#### Problem to solve
Set down exactly the first line of the entries and every line after it, through the line with "For a run in".

#### Data excerpts
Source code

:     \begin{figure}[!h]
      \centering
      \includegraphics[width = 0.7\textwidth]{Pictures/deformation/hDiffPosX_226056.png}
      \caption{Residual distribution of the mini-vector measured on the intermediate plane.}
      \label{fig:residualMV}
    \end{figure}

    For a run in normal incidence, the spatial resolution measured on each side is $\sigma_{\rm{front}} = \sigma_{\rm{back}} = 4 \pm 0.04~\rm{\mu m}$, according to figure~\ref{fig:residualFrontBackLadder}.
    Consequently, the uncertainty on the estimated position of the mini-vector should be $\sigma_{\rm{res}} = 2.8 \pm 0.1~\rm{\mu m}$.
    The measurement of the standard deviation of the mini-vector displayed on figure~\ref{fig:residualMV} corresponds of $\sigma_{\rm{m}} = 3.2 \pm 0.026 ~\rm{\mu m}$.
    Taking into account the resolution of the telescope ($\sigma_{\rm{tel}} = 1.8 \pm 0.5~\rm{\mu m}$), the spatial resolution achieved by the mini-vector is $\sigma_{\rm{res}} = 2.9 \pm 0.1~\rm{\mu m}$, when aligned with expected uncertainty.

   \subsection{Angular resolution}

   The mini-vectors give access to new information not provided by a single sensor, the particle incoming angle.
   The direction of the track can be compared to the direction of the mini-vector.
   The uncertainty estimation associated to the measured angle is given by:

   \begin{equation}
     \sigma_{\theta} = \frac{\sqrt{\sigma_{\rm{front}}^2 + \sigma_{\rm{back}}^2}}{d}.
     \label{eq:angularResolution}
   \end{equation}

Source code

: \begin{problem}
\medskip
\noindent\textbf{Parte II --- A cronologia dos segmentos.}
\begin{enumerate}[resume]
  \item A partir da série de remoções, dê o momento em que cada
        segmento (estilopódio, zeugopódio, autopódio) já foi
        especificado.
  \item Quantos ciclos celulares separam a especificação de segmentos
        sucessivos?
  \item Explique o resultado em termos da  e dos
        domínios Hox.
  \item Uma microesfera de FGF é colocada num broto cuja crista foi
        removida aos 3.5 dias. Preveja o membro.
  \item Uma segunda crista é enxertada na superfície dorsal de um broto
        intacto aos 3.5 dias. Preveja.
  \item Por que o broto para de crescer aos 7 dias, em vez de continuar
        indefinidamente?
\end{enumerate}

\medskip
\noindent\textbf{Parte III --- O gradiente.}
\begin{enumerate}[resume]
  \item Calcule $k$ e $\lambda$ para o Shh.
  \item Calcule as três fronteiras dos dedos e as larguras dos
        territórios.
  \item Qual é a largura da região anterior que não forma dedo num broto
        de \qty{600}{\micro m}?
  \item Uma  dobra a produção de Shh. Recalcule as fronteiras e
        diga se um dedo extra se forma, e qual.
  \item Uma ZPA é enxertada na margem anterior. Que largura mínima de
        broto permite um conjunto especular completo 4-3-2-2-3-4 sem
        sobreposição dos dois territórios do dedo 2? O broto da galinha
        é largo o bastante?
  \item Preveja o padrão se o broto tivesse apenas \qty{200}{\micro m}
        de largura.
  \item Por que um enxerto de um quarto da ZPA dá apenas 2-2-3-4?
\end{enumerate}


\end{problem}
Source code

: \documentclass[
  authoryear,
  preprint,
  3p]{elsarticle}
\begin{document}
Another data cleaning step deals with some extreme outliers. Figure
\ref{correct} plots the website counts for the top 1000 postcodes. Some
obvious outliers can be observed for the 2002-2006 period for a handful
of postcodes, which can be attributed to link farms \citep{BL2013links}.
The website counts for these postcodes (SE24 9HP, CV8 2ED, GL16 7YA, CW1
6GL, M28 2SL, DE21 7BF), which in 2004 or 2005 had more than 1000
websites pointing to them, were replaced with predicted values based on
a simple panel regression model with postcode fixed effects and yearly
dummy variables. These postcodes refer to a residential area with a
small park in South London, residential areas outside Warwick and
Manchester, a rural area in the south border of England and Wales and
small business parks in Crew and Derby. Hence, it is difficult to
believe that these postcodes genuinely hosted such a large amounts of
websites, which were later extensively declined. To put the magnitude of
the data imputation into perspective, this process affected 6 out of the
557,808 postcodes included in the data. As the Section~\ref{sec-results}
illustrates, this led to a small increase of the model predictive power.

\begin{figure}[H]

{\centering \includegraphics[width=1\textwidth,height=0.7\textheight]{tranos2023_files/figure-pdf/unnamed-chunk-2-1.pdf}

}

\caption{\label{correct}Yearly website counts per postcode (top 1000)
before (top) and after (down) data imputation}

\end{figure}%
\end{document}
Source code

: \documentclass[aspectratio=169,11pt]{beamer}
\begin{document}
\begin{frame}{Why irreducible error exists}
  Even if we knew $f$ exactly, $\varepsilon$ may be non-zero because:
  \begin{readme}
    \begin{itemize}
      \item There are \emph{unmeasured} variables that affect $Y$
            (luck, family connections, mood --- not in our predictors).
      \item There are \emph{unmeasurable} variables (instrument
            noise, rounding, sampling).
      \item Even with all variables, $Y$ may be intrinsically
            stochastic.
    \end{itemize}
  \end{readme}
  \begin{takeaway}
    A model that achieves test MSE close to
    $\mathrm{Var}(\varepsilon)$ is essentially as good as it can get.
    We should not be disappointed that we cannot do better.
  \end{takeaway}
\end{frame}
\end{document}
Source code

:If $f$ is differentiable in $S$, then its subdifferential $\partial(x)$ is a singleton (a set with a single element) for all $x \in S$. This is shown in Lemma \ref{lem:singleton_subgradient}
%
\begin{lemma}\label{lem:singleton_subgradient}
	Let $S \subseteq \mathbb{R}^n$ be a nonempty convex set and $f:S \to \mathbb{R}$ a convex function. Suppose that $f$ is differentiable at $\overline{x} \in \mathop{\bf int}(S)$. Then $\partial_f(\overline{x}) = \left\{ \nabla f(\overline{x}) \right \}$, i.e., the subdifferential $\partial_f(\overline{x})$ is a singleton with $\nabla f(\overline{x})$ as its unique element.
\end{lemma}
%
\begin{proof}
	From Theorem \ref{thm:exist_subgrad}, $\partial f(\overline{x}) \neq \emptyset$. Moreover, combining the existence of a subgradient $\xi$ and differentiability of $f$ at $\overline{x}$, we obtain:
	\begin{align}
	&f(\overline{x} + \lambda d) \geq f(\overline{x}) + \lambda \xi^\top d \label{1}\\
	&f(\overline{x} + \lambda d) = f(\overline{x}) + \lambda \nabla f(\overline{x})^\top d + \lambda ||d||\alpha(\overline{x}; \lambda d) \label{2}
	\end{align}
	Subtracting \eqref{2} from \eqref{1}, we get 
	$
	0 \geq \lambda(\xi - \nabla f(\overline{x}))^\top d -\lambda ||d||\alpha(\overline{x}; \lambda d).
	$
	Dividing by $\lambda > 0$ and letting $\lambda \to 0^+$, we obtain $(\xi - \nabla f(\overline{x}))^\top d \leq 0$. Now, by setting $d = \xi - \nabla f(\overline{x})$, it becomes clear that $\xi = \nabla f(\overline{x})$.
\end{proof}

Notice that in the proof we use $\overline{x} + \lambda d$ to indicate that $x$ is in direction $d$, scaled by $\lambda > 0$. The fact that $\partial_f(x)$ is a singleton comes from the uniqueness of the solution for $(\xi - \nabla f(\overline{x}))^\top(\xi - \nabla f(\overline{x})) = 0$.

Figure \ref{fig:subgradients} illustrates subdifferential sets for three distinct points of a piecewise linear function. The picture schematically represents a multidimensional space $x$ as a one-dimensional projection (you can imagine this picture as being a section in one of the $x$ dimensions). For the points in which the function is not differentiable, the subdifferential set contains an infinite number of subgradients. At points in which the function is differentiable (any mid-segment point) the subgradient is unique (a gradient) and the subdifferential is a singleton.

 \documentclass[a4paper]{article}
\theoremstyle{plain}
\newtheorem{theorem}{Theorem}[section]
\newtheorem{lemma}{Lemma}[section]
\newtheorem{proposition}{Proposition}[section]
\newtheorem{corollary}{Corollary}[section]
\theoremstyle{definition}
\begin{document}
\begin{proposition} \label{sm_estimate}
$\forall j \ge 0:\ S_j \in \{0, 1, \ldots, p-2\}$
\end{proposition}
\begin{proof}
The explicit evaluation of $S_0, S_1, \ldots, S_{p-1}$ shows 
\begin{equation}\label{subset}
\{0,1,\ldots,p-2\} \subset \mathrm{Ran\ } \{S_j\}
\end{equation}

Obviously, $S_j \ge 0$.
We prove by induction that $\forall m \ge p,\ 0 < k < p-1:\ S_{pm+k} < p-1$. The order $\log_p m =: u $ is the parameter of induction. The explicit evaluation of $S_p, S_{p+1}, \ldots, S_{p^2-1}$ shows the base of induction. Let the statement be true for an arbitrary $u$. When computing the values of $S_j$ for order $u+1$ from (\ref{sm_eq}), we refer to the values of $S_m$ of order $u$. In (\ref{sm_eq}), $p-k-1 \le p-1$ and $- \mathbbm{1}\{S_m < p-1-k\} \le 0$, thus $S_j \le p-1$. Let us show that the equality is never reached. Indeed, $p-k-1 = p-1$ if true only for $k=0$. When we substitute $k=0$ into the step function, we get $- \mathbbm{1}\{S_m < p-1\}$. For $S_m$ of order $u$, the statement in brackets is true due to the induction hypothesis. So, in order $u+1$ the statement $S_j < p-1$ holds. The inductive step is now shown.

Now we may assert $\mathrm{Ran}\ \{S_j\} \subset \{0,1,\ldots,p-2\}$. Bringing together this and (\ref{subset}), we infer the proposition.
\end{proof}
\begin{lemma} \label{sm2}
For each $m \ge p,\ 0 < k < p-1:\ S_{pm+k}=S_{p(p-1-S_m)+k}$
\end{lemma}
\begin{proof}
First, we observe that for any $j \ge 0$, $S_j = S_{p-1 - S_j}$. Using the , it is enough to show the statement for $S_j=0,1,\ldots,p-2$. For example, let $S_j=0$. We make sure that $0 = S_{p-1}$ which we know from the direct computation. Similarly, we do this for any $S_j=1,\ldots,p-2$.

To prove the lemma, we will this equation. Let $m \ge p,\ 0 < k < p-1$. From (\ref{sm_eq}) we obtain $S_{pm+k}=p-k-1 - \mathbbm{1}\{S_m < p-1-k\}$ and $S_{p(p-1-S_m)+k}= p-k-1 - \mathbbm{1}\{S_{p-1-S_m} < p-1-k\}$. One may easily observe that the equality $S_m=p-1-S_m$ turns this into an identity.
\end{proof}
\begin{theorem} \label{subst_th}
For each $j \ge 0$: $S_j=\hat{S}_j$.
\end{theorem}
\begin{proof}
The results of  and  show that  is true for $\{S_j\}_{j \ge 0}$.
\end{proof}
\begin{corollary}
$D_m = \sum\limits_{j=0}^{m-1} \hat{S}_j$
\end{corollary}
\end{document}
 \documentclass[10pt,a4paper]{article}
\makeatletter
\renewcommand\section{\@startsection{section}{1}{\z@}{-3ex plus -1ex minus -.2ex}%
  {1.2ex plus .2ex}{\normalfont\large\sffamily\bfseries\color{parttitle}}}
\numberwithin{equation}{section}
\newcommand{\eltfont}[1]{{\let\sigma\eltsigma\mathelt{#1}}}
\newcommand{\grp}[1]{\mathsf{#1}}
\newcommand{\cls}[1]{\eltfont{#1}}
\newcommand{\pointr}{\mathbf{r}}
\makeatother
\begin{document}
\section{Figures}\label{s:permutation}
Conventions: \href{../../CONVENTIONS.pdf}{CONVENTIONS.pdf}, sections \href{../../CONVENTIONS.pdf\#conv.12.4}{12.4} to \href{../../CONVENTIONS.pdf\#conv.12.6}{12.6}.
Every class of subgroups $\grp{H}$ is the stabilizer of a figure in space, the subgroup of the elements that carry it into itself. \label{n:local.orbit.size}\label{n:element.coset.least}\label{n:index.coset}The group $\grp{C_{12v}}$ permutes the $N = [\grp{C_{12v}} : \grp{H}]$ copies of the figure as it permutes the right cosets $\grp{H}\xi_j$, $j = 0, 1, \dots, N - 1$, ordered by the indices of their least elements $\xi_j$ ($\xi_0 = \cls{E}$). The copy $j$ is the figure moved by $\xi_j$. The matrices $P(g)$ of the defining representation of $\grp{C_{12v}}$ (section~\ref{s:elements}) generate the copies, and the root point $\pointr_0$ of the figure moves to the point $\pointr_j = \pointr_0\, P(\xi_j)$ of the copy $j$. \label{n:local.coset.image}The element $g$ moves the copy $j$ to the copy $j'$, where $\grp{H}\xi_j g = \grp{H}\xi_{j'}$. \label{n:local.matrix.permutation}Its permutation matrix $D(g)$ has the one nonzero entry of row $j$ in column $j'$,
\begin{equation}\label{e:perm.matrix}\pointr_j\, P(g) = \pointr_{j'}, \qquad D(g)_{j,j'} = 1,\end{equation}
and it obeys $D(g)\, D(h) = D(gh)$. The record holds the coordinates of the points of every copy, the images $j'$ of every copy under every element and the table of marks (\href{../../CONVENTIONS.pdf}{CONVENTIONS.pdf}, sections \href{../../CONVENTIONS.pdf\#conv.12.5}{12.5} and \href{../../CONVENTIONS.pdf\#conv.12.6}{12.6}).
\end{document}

#### Reply
Source code

:     \begin{figure}[!h]
      \centering
      \includegraphics[width = 0.7\textwidth]{Pictures/deformation/hDiffPosX_226056.png}
      \caption{Residual distribution of the mini-vector measured on the intermediate plane.}
      \label{fig:residualMV}
    \end{figure}

    For a run in normal incidence, the spatial resolution measured on each side is $\sigma_{\rm{front}} = \sigma_{\rm{back}} = 4 \pm 0.04~\rm{\mu m}$, according to figure~\ref{fig:residualFrontBackLadder}.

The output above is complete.